## WHAT THE TASK REQUIRES
Scan the material below and copy every line holding the word "rosapps".

## PROVIDED RECORDS
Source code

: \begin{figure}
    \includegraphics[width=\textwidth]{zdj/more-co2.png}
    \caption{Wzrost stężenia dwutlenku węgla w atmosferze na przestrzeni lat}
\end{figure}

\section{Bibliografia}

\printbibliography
---
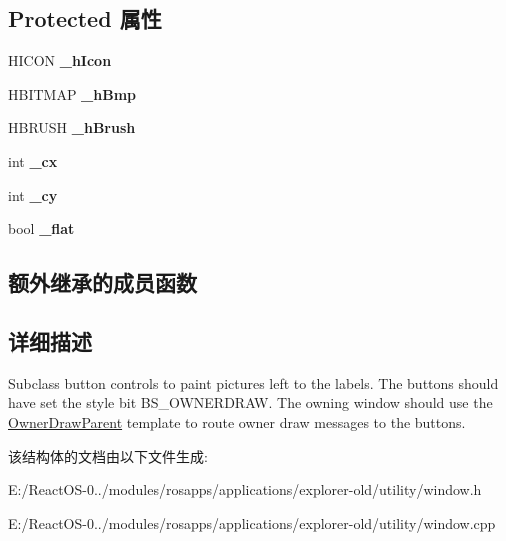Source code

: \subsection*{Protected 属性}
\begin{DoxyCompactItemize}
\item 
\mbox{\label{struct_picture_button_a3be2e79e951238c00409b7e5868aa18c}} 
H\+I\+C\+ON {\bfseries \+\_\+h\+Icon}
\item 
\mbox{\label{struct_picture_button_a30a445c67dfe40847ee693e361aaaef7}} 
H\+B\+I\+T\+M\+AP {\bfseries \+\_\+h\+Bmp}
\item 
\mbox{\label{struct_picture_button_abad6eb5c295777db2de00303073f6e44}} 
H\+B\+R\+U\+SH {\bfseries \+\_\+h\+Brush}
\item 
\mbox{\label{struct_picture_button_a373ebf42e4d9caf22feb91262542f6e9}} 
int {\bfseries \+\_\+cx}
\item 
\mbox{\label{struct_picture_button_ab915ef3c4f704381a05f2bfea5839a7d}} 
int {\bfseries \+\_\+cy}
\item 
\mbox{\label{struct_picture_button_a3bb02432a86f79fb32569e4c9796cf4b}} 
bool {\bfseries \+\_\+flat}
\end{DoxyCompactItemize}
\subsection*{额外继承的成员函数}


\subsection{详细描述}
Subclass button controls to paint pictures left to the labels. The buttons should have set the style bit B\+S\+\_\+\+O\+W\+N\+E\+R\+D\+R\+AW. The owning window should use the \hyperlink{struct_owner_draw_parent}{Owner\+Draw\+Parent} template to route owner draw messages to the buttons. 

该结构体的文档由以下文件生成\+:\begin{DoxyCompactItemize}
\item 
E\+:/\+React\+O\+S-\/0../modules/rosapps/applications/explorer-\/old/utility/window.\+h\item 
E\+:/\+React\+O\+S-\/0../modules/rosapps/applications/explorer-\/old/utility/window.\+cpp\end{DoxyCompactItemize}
...
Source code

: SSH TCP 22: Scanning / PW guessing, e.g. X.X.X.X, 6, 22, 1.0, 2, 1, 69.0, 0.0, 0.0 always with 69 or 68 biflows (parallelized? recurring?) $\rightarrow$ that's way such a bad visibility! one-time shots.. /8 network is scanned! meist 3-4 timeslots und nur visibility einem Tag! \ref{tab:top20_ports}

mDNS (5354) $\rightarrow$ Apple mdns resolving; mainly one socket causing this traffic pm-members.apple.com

## EXPECTED OUTPUT
E\+:/\+React\+O\+S-\/0../modules/rosapps/applications/explorer-\/old/utility/window.\+h\item 
E\+:/\+React\+O\+S-\/0../modules/rosapps/applications/explorer-\/old/utility/window.\+cpp\end{DoxyCompactItemize}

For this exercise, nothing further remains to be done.